=== Exercise instructions ===
What you return should match every record exactly, with the images removed.

Rendered images with source text:
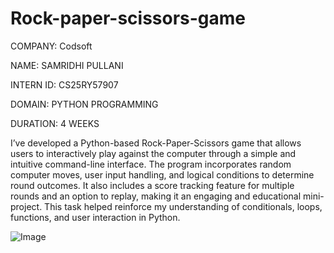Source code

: # Rock-paper-scissors-game

COMPANY: Codsoft

NAME: SAMRIDHI PULLANI

INTERN ID: CS25RY57907

DOMAIN: PYTHON PROGRAMMING

DURATION: 4 WEEKS

I’ve developed a Python-based Rock-Paper-Scissors game that allows users to interactively play against the computer through a simple and intuitive command-line interface. The program incorporates random computer moves, user input handling, and logical conditions to determine round outcomes. It also includes a score tracking feature for multiple rounds and an option to replay, making it an engaging and educational mini-project. This task helped reinforce my understanding of conditionals, loops, functions, and user interaction in Python.

![Image](https://github.com/user-attachments/assets/8f3df0c1-da1a-48b1-aa98-4036aa7b6d8f)
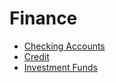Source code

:# Finance

+ [Checking Accounts](checking-accounts.md)
+ [Credit](credit.md)
+ [Investment Funds](investment-funds.md)
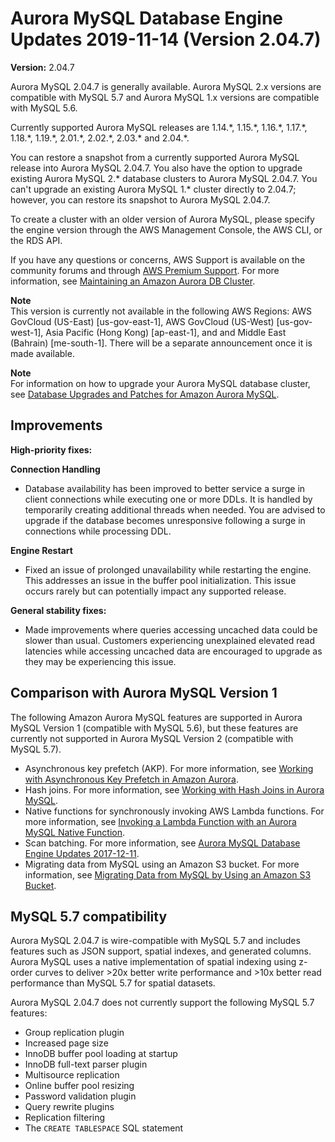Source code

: # Aurora MySQL Database Engine Updates 2019\-11\-14 \(Version 2\.04\.7\)<a name="AuroraMySQL.Updates.2047"></a>

**Version:** 2\.04\.7

Aurora MySQL 2\.04\.7 is generally available\. Aurora MySQL 2\.x versions are compatible with MySQL 5\.7 and Aurora MySQL 1\.x versions are compatible with MySQL 5\.6\.

 Currently supported Aurora MySQL releases are 1\.14\.\*, 1\.15\.\*, 1\.16\.\*, 1\.17\.\*, 1\.18\.\*, 1\.19\.\*, 2\.01\.\*, 2\.02\.\*, 2\.03\.\* and 2\.04\.\*\. 

 You can restore a snapshot from a currently supported Aurora MySQL release into Aurora MySQL 2\.04\.7\. You also have the option to upgrade existing Aurora MySQL 2\.\* database clusters to Aurora MySQL 2\.04\.7\. You can't upgrade an existing Aurora MySQL 1\.\* cluster directly to 2\.04\.7; however, you can restore its snapshot to Aurora MySQL 2\.04\.7\. 

 To create a cluster with an older version of Aurora MySQL, please specify the engine version through the AWS Management Console, the AWS CLI, or the RDS API\. 

If you have any questions or concerns, AWS Support is available on the community forums and through [AWS Premium Support](http://aws.amazon.com/support)\. For more information, see [Maintaining an Amazon Aurora DB Cluster](USER_UpgradeDBInstance.Maintenance.md)\.

**Note**  
 This version is currently not available in the following AWS Regions: AWS GovCloud \(US\-East\) \[us\-gov\-east\-1\], AWS GovCloud \(US\-West\) \[us\-gov\-west\-1\], Asia Pacific \(Hong Kong\) \[ap\-east\-1\], and and Middle East \(Bahrain\) \[me\-south\-1\]\. There will be a separate announcement once it is made available\. 

**Note**  
For information on how to upgrade your Aurora MySQL database cluster, see [Database Upgrades and Patches for Amazon Aurora MySQL](AuroraMySQL.Updates.md#AuroraMySQL.Updates.Patching)\.

## Improvements<a name="AuroraMySQL.Updates.2047.Improvements"></a>

 **High\-priority fixes:** 

 **Connection Handling** 
+  Database availability has been improved to better service a surge in client connections while executing one or more DDLs\. It is handled by temporarily creating additional threads when needed\. You are advised to upgrade if the database becomes unresponsive following a surge in connections while processing DDL\. 

 **Engine Restart** 
+  Fixed an issue of prolonged unavailability while restarting the engine\. This addresses an issue in the buffer pool initialization\. This issue occurs rarely but can potentially impact any supported release\. 

 **General stability fixes:** 
+  Made improvements where queries accessing uncached data could be slower than usual\. Customers experiencing unexplained elevated read latencies while accessing uncached data are encouraged to upgrade as they may be experiencing this issue\. 

## Comparison with Aurora MySQL Version 1<a name="AuroraMySQL.Updates.2047.Compare56"></a>

The following Amazon Aurora MySQL features are supported in Aurora MySQL Version 1 \(compatible with MySQL 5\.6\), but these features are currently not supported in Aurora MySQL Version 2 \(compatible with MySQL 5\.7\)\.
+ Asynchronous key prefetch \(AKP\)\. For more information, see [Working with Asynchronous Key Prefetch in Amazon Aurora](AuroraMySQL.BestPractices.md#Aurora.BestPractices.AKP)\.
+ Hash joins\. For more information, see [Working with Hash Joins in Aurora MySQL](AuroraMySQL.BestPractices.md#Aurora.BestPractices.HashJoin)\.
+ Native functions for synchronously invoking AWS Lambda functions\. For more information, see [Invoking a Lambda Function with an Aurora MySQL Native Function](AuroraMySQL.Integrating.Lambda.md#AuroraMySQL.Integrating.NativeLambda)\.
+ Scan batching\. For more information, see [Aurora MySQL Database Engine Updates 2017\-12\-11](AuroraMySQL.Updates.20171211.md)\.
+ Migrating data from MySQL using an Amazon S3 bucket\. For more information, see [Migrating Data from MySQL by Using an Amazon S3 Bucket](AuroraMySQL.Migrating.ExtMySQL.md#AuroraMySQL.Migrating.ExtMySQL.S3)\.

## MySQL 5\.7 compatibility<a name="AuroraMySQL.Updates.2047.Compatibility"></a>

Aurora MySQL 2\.04\.7 is wire\-compatible with MySQL 5\.7 and includes features such as JSON support, spatial indexes, and generated columns\. Aurora MySQL uses a native implementation of spatial indexing using z\-order curves to deliver >20x better write performance and >10x better read performance than MySQL 5\.7 for spatial datasets\.

Aurora MySQL 2\.04\.7 does not currently support the following MySQL 5\.7 features:
+ Group replication plugin
+ Increased page size
+ InnoDB buffer pool loading at startup
+ InnoDB full\-text parser plugin
+ Multisource replication
+ Online buffer pool resizing
+ Password validation plugin
+ Query rewrite plugins
+ Replication filtering
+ The `CREATE TABLESPACE` SQL statement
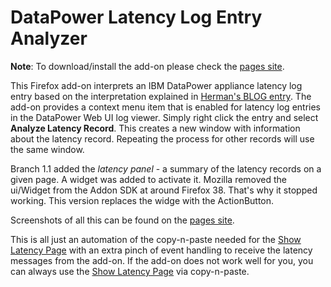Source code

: # DataPower Latency Log Entry Analyzer #

**Note**: To download/install the add-on please check the
[pages site](http://pglezen.github.io/dpShowLatency/).

This Firefox add-on interprets an IBM DataPower appliance
latency log entry based on the interpretation explained in
[Herman's BLOG entry](https://www.ibm.com/developerworks/community/blogs/HermannSW/entry/latency_messages_in_datapower_appliance21?lang=en).
The add-on provides a context menu item that is enabled
for latency log entries in the DataPower Web UI 
log viewer.  Simply right click the entry and select
**Analyze Latency Record**.  This creates a new window
with information about the latency record.  Repeating
the process for other records will use the same window.

Branch 1.1 added the *latency panel* - a summary of the
latency records on a given page.  A widget was added to
activate it.  Mozilla removed the ui/Widget from the
Addon SDK at around Firefox 38.  That's why it stopped
working.  This version replaces the widge with the
ActionButton.

Screenshots of all this can be found on the
[pages site](http://pglezen.github.io/dpShowLatency/).

This is all just an automation of the copy-n-paste needed
for the
[Show Latency Page](http://pglezen.github.io/dpShowLatency/ShowLatency.html) 
with an extra pinch of event handling to receive the
latency messages from the add-on.  If the add-on does 
not work well for you, you can always use the
[Show Latency Page](http://pglezen.github.io/dpShowLatency/ShowLatency.html)
via copy-n-paste.

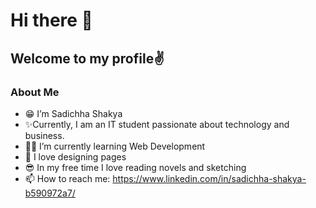 # Hi there 👋
## Welcome to my profile✌️
### About Me
- 😁 I’m Sadichha Shakya
- ✨Currently, I am an IT student passionate about technology and business.
- 👩‍🎓 I’m currently learning Web Development
- 📝 I love designing pages
- 😎 In my free time I love reading novels and sketching
- 📫 How to reach me: https://www.linkedin.com/in/sadichha-shakya-b590972a7/


<!--
**sadichhashakya/sadichhashakya** is a ✨ _special_ ✨ repository because its `README.md` (this file) appears on your GitHub profile.

-->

=== Result below ===
Source code

: # Rock-paper-scissors-game

COMPANY: Codsoft

NAME: SAMRIDHI PULLANI

INTERN ID: CS25RY57907

DOMAIN: PYTHON PROGRAMMING

DURATION: 4 WEEKS

I’ve developed a Python-based Rock-Paper-Scissors game that allows users to interactively play against the computer through a simple and intuitive command-line interface. The program incorporates random computer moves, user input handling, and logical conditions to determine round outcomes. It also includes a score tracking feature for multiple rounds and an option to replay, making it an engaging and educational mini-project. This task helped reinforce my understanding of conditionals, loops, functions, and user interaction in Python.

![Image](https://github.com/user-attachments/assets/8f3df0c1-da1a-48b1-aa98-4036aa7b6d8f)
Source code

:# Finance

+ [Checking Accounts](checking-accounts.md)
+ [Credit](credit.md)
+ [Investment Funds](investment-funds.md)
Source code

: # Aurora MySQL Database Engine Updates 2019\-11\-14 \(Version 2\.04\.7\)<a name="AuroraMySQL.Updates.2047"></a>

**Version:** 2\.04\.7

Aurora MySQL 2\.04\.7 is generally available\. Aurora MySQL 2\.x versions are compatible with MySQL 5\.7 and Aurora MySQL 1\.x versions are compatible with MySQL 5\.6\.

 Currently supported Aurora MySQL releases are 1\.14\.\*, 1\.15\.\*, 1\.16\.\*, 1\.17\.\*, 1\.18\.\*, 1\.19\.\*, 2\.01\.\*, 2\.02\.\*, 2\.03\.\* and 2\.04\.\*\. 

 You can restore a snapshot from a currently supported Aurora MySQL release into Aurora MySQL 2\.04\.7\. You also have the option to upgrade existing Aurora MySQL 2\.\* database clusters to Aurora MySQL 2\.04\.7\. You can't upgrade an existing Aurora MySQL 1\.\* cluster directly to 2\.04\.7; however, you can restore its snapshot to Aurora MySQL 2\.04\.7\. 

 To create a cluster with an older version of Aurora MySQL, please specify the engine version through the AWS Management Console, the AWS CLI, or the RDS API\. 

If you have any questions or concerns, AWS Support is available on the community forums and through [AWS Premium Support](http://aws.amazon.com/support)\. For more information, see [Maintaining an Amazon Aurora DB Cluster](USER_UpgradeDBInstance.Maintenance.md)\.

**Note**  
 This version is currently not available in the following AWS Regions: AWS GovCloud \(US\-East\) \[us\-gov\-east\-1\], AWS GovCloud \(US\-West\) \[us\-gov\-west\-1\], Asia Pacific \(Hong Kong\) \[ap\-east\-1\], and and Middle East \(Bahrain\) \[me\-south\-1\]\. There will be a separate announcement once it is made available\. 

**Note**  
For information on how to upgrade your Aurora MySQL database cluster, see [Database Upgrades and Patches for Amazon Aurora MySQL](AuroraMySQL.Updates.md#AuroraMySQL.Updates.Patching)\.

## Improvements<a name="AuroraMySQL.Updates.2047.Improvements"></a>

 **High\-priority fixes:** 

 **Connection Handling** 
+  Database availability has been improved to better service a surge in client connections while executing one or more DDLs\. It is handled by temporarily creating additional threads when needed\. You are advised to upgrade if the database becomes unresponsive following a surge in connections while processing DDL\. 

 **Engine Restart** 
+  Fixed an issue of prolonged unavailability while restarting the engine\. This addresses an issue in the buffer pool initialization\. This issue occurs rarely but can potentially impact any supported release\. 

 **General stability fixes:** 
+  Made improvements where queries accessing uncached data could be slower than usual\. Customers experiencing unexplained elevated read latencies while accessing uncached data are encouraged to upgrade as they may be experiencing this issue\. 

## Comparison with Aurora MySQL Version 1<a name="AuroraMySQL.Updates.2047.Compare56"></a>

The following Amazon Aurora MySQL features are supported in Aurora MySQL Version 1 \(compatible with MySQL 5\.6\), but these features are currently not supported in Aurora MySQL Version 2 \(compatible with MySQL 5\.7\)\.
+ Asynchronous key prefetch \(AKP\)\. For more information, see [Working with Asynchronous Key Prefetch in Amazon Aurora](AuroraMySQL.BestPractices.md#Aurora.BestPractices.AKP)\.
+ Hash joins\. For more information, see [Working with Hash Joins in Aurora MySQL](AuroraMySQL.BestPractices.md#Aurora.BestPractices.HashJoin)\.
+ Native functions for synchronously invoking AWS Lambda functions\. For more information, see [Invoking a Lambda Function with an Aurora MySQL Native Function](AuroraMySQL.Integrating.Lambda.md#AuroraMySQL.Integrating.NativeLambda)\.
+ Scan batching\. For more information, see [Aurora MySQL Database Engine Updates 2017\-12\-11](AuroraMySQL.Updates.20171211.md)\.
+ Migrating data from MySQL using an Amazon S3 bucket\. For more information, see [Migrating Data from MySQL by Using an Amazon S3 Bucket](AuroraMySQL.Migrating.ExtMySQL.md#AuroraMySQL.Migrating.ExtMySQL.S3)\.

## MySQL 5\.7 compatibility<a name="AuroraMySQL.Updates.2047.Compatibility"></a>

Aurora MySQL 2\.04\.7 is wire\-compatible with MySQL 5\.7 and includes features such as JSON support, spatial indexes, and generated columns\. Aurora MySQL uses a native implementation of spatial indexing using z\-order curves to deliver >20x better write performance and >10x better read performance than MySQL 5\.7 for spatial datasets\.

Aurora MySQL 2\.04\.7 does not currently support the following MySQL 5\.7 features:
+ Group replication plugin
+ Increased page size
+ InnoDB buffer pool loading at startup
+ InnoDB full\-text parser plugin
+ Multisource replication
+ Online buffer pool resizing
+ Password validation plugin
+ Query rewrite plugins
+ Replication filtering
+ The `CREATE TABLESPACE` SQL statement
Source code

: # DataPower Latency Log Entry Analyzer #

**Note**: To download/install the add-on please check the
[pages site](http://pglezen.github.io/dpShowLatency/).

This Firefox add-on interprets an IBM DataPower appliance
latency log entry based on the interpretation explained in
[Herman's BLOG entry](https://www.ibm.com/developerworks/community/blogs/HermannSW/entry/latency_messages_in_datapower_appliance21?lang=en).
The add-on provides a context menu item that is enabled
for latency log entries in the DataPower Web UI 
log viewer.  Simply right click the entry and select
**Analyze Latency Record**.  This creates a new window
with information about the latency record.  Repeating
the process for other records will use the same window.

Branch 1.1 added the *latency panel* - a summary of the
latency records on a given page.  A widget was added to
activate it.  Mozilla removed the ui/Widget from the
Addon SDK at around Firefox 38.  That's why it stopped
working.  This version replaces the widge with the
ActionButton.

Screenshots of all this can be found on the
[pages site](http://pglezen.github.io/dpShowLatency/).

This is all just an automation of the copy-n-paste needed
for the
[Show Latency Page](http://pglezen.github.io/dpShowLatency/ShowLatency.html) 
with an extra pinch of event handling to receive the
latency messages from the add-on.  If the add-on does 
not work well for you, you can always use the
[Show Latency Page](http://pglezen.github.io/dpShowLatency/ShowLatency.html)
via copy-n-paste.

 # Hi there 👋
## Welcome to my profile✌️
### About Me
- 😁 I’m Sadichha Shakya
- ✨Currently, I am an IT student passionate about technology and business.
- 👩‍🎓 I’m currently learning Web Development
- 📝 I love designing pages
- 😎 In my free time I love reading novels and sketching
- 📫 How to reach me: https://www.linkedin.com/in/sadichha-shakya-b590972a7/


<!--
**sadichhashakya/sadichhashakya** is a ✨ _special_ ✨ repository because its `README.md` (this file) appears on your GitHub profile.

-->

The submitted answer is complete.